Actually, back to my childhood. I'm not really a cartoon person; I don't enjoy the medium much but there was one cartoon I loved when I was little. The Jetsons. There was something about the world of space travel and robots and convenience that I loved, a glimpse of the future. And today, as much as I eschew things like ATVs and kitchen gadgets that do one task and use up valuable storage space, I love some of the technology we have access to. This iPad I'm typing on, my Kindle, the iPhone. I use these things daily and love them, for the most part. Our Bluetooth printer is like a thing of magic to me. So it's no surprise that I've been eyeing the Roomba for a long time now.

Early reviews said it wasn't a match for pet hair, and since we have so many pets, I determined we would be sticking with the Dyson Animal. But recent upgrades have made certain models work better  for those of us with cats and dogs, and since our upstairs is much less problematic in that respect I decided to spring for the Roomba. It arrived in a fancy box and sat there for several weeks awaiting being opened and set up. On Friday night, when I realized I was going to have to haul the Dyson up the stairs to vacuum, dear husband opened the Roomba and set it up for me.

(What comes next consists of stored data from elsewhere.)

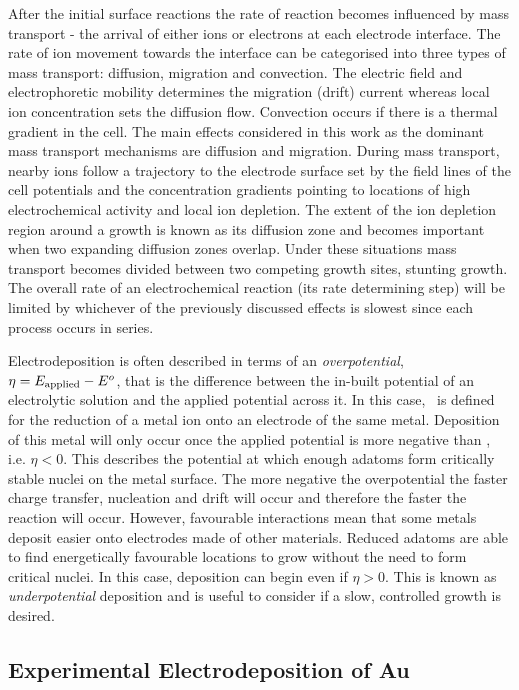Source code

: \documentclass{article}
\begin{document}
After the initial surface reactions the rate of reaction becomes influenced by mass transport - the arrival of either ions or electrons at each electrode interface. The rate of ion movement towards the interface can be categorised into three types of mass transport: diffusion, migration and convection. The electric field and electrophoretic mobility determines the migration (drift) current whereas local ion concentration sets the diffusion flow. Convection occurs if there is a thermal gradient in the cell. The main effects considered in this work as the dominant mass transport mechanisms are diffusion and migration.
During mass transport, nearby ions follow a trajectory to the electrode surface set by the field lines of the cell potentials and the concentration gradients pointing to locations of high electrochemical activity and local ion depletion. The extent of the ion depletion region around a growth is known as its diffusion zone and becomes important when two expanding diffusion zones overlap. Under these situations mass transport becomes divided between two competing growth sites, stunting growth. The overall rate of an electrochemical reaction (its rate determining step) will be limited by whichever of the previously discussed effects is slowest since each process occurs in series.

Electrodeposition is often described in terms of an \emph{overpotential}, $\eta = E_{\mathrm{applied}} - E^o$, that is the difference between the in-built potential of an electrolytic solution and the applied potential across it.  In this case, \Esp\ is defined for the reduction of a metal ion onto an electrode of the same metal. Deposition of this metal will only occur once the applied potential is more negative than \Esp, i.e. $\eta<0$. This describes the potential at which enough adatoms form critically stable nuclei on the metal surface. The more negative the overpotential the faster charge transfer, nucleation and drift will occur and therefore the faster the reaction will occur. However, favourable interactions mean that some metals deposit easier onto electrodes made of other materials. Reduced adatoms are able to find energetically favourable locations to grow without the need to form critical nuclei. In this case, deposition can begin even if $\eta>0$. This is known as \emph{underpotential} deposition and is useful to consider if a slow, controlled growth is desired.

\subsection{Experimental Electrodeposition of Au}
\end{document}
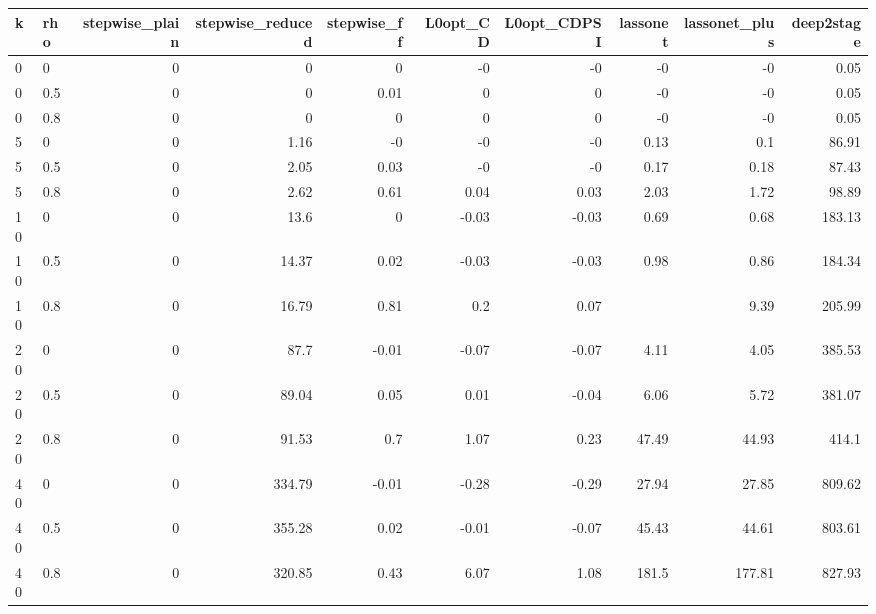 \begin{tabular}{llrrrrrrrr}
\toprule
k & rho & stepwise\_plain & stepwise\_reduced & stepwise\_ff & L0opt\_CD & L0opt\_CDPSI & lassonet & lassonet\_plus & deep2stage \\
\midrule
0 & 0 & 0 & 0 & 0 & -0 & -0 & -0 & -0 & 0.05 \\
0 & 0.5 & 0 & 0 & 0.01 & 0 & 0 & -0 & -0 & 0.05 \\
0 & 0.8 & 0 & 0 & 0 & 0 & 0 & -0 & -0 & 0.05 \\
5 & 0 & 0 & 1.16 & -0 & -0 & -0 & 0.13 & 0.1 & 86.91 \\
5 & 0.5 & 0 & 2.05 & 0.03 & -0 & -0 & 0.17 & 0.18 & 87.43 \\
5 & 0.8 & 0 & 2.62 & 0.61 & 0.04 & 0.03 & 2.03 & 1.72 & 98.89 \\
10 & 0 & 0 & 13.6 & 0 & -0.03 & -0.03 & 0.69 & 0.68 & 183.13 \\
10 & 0.5 & 0 & 14.37 & 0.02 & -0.03 & -0.03 & 0.98 & 0.86 & 184.34 \\
10 & 0.8 & 0 & 16.79 & 0.81 & 0.2 & 0.07 &  & 9.39 & 205.99 \\
20 & 0 & 0 & 87.7 & -0.01 & -0.07 & -0.07 & 4.11 & 4.05 & 385.53 \\
20 & 0.5 & 0 & 89.04 & 0.05 & 0.01 & -0.04 & 6.06 & 5.72 & 381.07 \\
20 & 0.8 & 0 & 91.53 & 0.7 & 1.07 & 0.23 & 47.49 & 44.93 & 414.1 \\
40 & 0 & 0 & 334.79 & -0.01 & -0.28 & -0.29 & 27.94 & 27.85 & 809.62 \\
40 & 0.5 & 0 & 355.28 & 0.02 & -0.01 & -0.07 & 45.43 & 44.61 & 803.61 \\
40 & 0.8 & 0 & 320.85 & 0.43 & 6.07 & 1.08 & 181.5 & 177.81 & 827.93 \\
\bottomrule
\end{tabular}
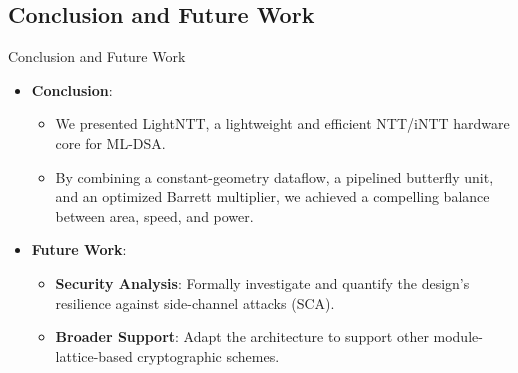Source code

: \documentclass[
	10pt, t,
	hyperref={
		colorlinks,
		citecolor=CtpLatteTeal,
		linkcolor=CtpLatteTeal,
		urlcolor=CtpLatteBlue,
		pdfauthor={Bardia Taghavi},
		pdftitle={LightNTT: A Tiny NTT/iNTT Core for ML-DSA Featuring a Constant-Geometry Pipelined Design},
		pdfsubject={Cryptography},
		pdfkeywords={NTT, iNTT, ML-DSA, Constant-Geometry Pipelined Design},
		pdfcreator={Bardia Taghavi},
		pdfproducer={Bardia Taghavi}
		},
	aspectratio=1610,
	]
	{beamer}
\begin{document}
\subsection{Conclusion and Future Work}
\begin{frame}{Conclusion and Future Work}
	\begin{itemize}\setlength{\itemsep}{1em}
		\item \textbf{Conclusion}:
		\begin{itemize}\setlength{\itemsep}{1ex}\vspace{1ex}
			\item We presented LightNTT, a lightweight and efficient NTT/iNTT hardware core for ML-DSA.
			\item By combining a constant-geometry dataflow, a pipelined butterfly unit, and an optimized Barrett multiplier, we achieved a compelling balance between area, speed, and power.
		\end{itemize}
		\item \textbf{Future Work}:
		\begin{itemize}\setlength{\itemsep}{1ex}\vspace{1ex}
			\item \textbf{Security Analysis}: Formally investigate and quantify the design's resilience against side-channel attacks (SCA).
			\item \textbf{Broader Support}: Adapt the architecture to support other module-lattice-based cryptographic schemes.
		\end{itemize}
	\end{itemize}
\end{frame}
\end{document}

And off it went. I sat on the wicker loveseat in the loft and watched it, then followed as it went from room to room, not always in the route I felt was best, but I enjoyed seeing it do its thing. Skeptical but charmed, I sat on the bed in the guest room while it went underneath, doing a far better job than I do with the Dyson's wand. Other than the fact that it seemed to sometimes get obsessed with certain corners and tight spaces, it made its way through the labyrinth of our upstairs and cleaned every bit of debris there was to get. I let it go until the battery ran down and then docked it for recharging.

The instruction manual says it works best if used regularly, so I emptied the bin on Saturday night  (which held cat hair, litter debris, a screw, and a piece of unchewed gum!) and set it on its way again. This time I cleaned the litter boxes and changed the cat water bowl while the Roomba worked, enjoying the company and the help. It wasn't long before I was talking to the machine in passing, and thinking of it as "her." When she obsessed about an area she'd already cleaned thoroughly I stopped her and picked her up. "Let's go in another room now," I said affectionately.

I finished my chores before she did and used the extra time to read a story in Paris Review. What a treat! I'm smitten. Meet Rosie.



Saturday, June 24, 2017

Weekend and a writing update

For the writers who visit, I thought I'd do a little update on what's happening here on that front. I joined a writing group in May and have had one 26-page chunk of my current novel critiqued. I'm trying to do a final overall edit before querying agents with it in the fall. This is the novel previously (and maybe still) titled The Girl Who Was Never Not Broken, a tale of Ava Lee Jessup's journey to find her mama, and how she finds her daddy instead.

I also have several short pieces of work out on submission:

Airplanes, an essay about motherhood and time travel, is out.

Clairette, a long short story that looks at Claire Caviness before she meets Finn Weston (the story pre-dates the novel claire-obscure), is also out. This long story was too short to be a novella so I cut the word count enough to get it more marketable as a short story.

Skellars, another of my "twilight zone" tales, is out.

I'm in the midst of a final edit of an essay called When The Thing That Is Stuck In Your Throat Is Your Heart, which has been simmering for nearly two years now and finally erupted when I read a recent call for submissions.

Sometimes the work hovers that way, waiting for a place to aim.

I have two novels already in first draft awaiting my attention in the fall. I'm not yet sure which I'll work on, but I like having a choice!

I'd love some writerly company here - if you're working on something, sending something out, thinking about starting a writing project - announce it here! We're all in this writing game together.